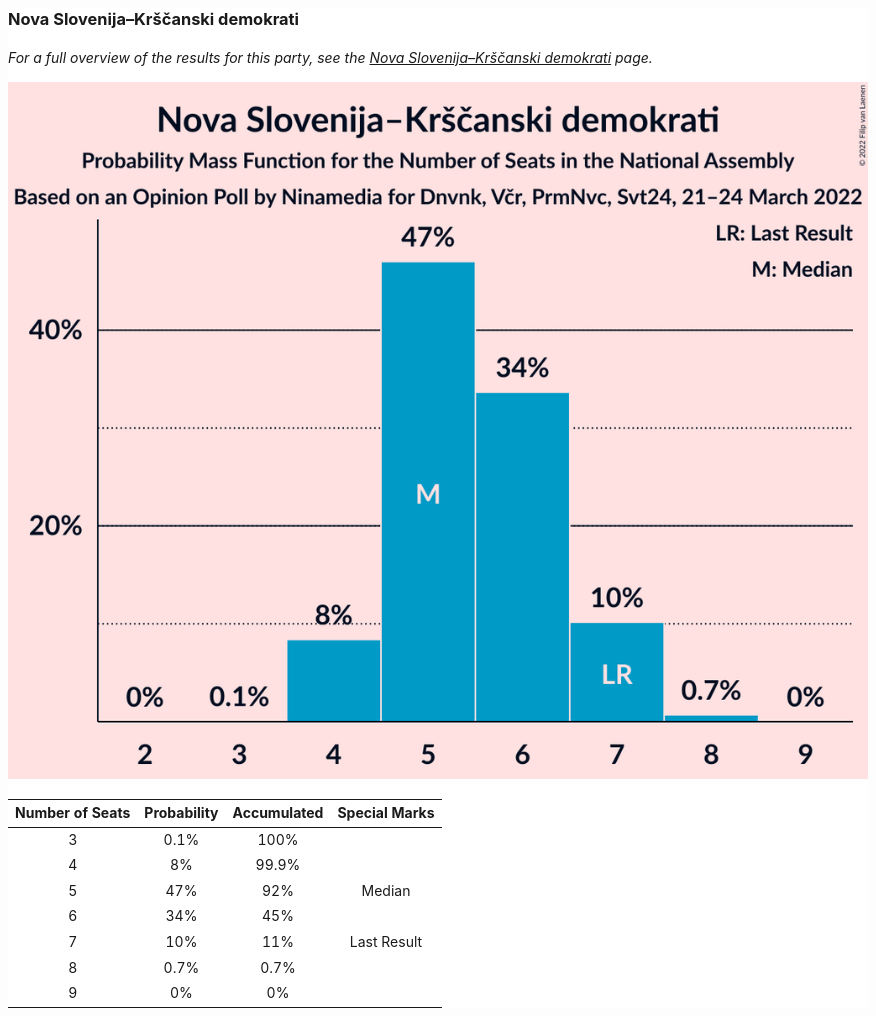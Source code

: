 ### Nova Slovenija–Krščanski demokrati

*For a full overview of the results for this party, see the [Nova Slovenija–Krščanski demokrati](party-novaslovenija–krščanskidemokrati.html) page.*

![Graph with seats probability mass function not yet produced](2022-03-24-Ninamedia-seats-pmf-novaslovenija–krščanskidemokrati.png "Seats Probability Mass Function")

| Number of Seats | Probability | Accumulated | Special Marks |
|:---------------:|:-----------:|:-----------:|:-------------:|
| 3 | 0.1% | 100% |  |
| 4 | 8% | 99.9% |  |
| 5 | 47% | 92% | Median |
| 6 | 34% | 45% |  |
| 7 | 10% | 11% | Last Result |
| 8 | 0.7% | 0.7% |  |
| 9 | 0% | 0% |  |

════════

ASSIGNMENT
Report the tally of lines in the material holding "Probability", and add nothing to it.

RESPONSE TO THIS EXERCISE
2